**Work item:**
Scan the entries and copy each line where the word "restaurantOrder" is present.

**Records to use:**
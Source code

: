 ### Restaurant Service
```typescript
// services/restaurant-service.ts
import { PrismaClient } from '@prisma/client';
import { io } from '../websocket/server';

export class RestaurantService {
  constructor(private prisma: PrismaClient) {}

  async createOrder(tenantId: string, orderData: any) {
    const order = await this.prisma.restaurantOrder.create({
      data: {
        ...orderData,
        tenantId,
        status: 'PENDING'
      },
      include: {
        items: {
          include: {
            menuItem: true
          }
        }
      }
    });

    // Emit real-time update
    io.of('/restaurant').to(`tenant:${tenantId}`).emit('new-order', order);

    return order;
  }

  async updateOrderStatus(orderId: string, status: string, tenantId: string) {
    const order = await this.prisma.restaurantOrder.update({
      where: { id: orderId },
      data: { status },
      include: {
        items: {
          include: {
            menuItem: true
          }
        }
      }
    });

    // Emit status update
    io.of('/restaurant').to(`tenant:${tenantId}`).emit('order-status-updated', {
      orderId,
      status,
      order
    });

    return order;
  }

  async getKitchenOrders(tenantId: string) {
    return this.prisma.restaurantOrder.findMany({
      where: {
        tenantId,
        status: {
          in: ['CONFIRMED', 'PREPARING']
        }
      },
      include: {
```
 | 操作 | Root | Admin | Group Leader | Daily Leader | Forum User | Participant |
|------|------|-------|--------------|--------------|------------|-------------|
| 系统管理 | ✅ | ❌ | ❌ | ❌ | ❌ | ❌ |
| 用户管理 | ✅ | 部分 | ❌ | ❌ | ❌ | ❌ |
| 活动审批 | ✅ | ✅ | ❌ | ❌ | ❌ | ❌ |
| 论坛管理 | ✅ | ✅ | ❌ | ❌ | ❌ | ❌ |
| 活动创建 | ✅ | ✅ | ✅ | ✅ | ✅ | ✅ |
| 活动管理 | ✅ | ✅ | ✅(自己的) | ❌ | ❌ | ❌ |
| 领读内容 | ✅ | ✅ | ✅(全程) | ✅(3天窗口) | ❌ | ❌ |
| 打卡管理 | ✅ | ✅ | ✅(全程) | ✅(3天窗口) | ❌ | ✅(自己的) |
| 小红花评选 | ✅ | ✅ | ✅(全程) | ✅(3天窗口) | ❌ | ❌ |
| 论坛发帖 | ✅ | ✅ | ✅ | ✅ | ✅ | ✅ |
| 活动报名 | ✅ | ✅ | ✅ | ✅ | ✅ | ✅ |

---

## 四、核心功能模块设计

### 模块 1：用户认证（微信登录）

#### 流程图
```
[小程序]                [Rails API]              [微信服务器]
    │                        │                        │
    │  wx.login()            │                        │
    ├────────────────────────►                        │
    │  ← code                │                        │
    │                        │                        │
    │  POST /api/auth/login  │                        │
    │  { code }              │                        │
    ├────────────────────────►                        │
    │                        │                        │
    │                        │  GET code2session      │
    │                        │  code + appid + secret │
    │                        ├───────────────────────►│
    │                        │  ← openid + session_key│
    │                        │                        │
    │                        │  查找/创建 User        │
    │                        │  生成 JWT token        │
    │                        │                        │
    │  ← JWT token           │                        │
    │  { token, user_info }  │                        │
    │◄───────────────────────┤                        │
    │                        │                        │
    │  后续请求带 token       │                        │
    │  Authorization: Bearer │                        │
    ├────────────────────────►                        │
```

**Answer to this task:**
    const order = await this.prisma.restaurantOrder.create({
    const order = await this.prisma.restaurantOrder.update({
    return this.prisma.restaurantOrder.findMany({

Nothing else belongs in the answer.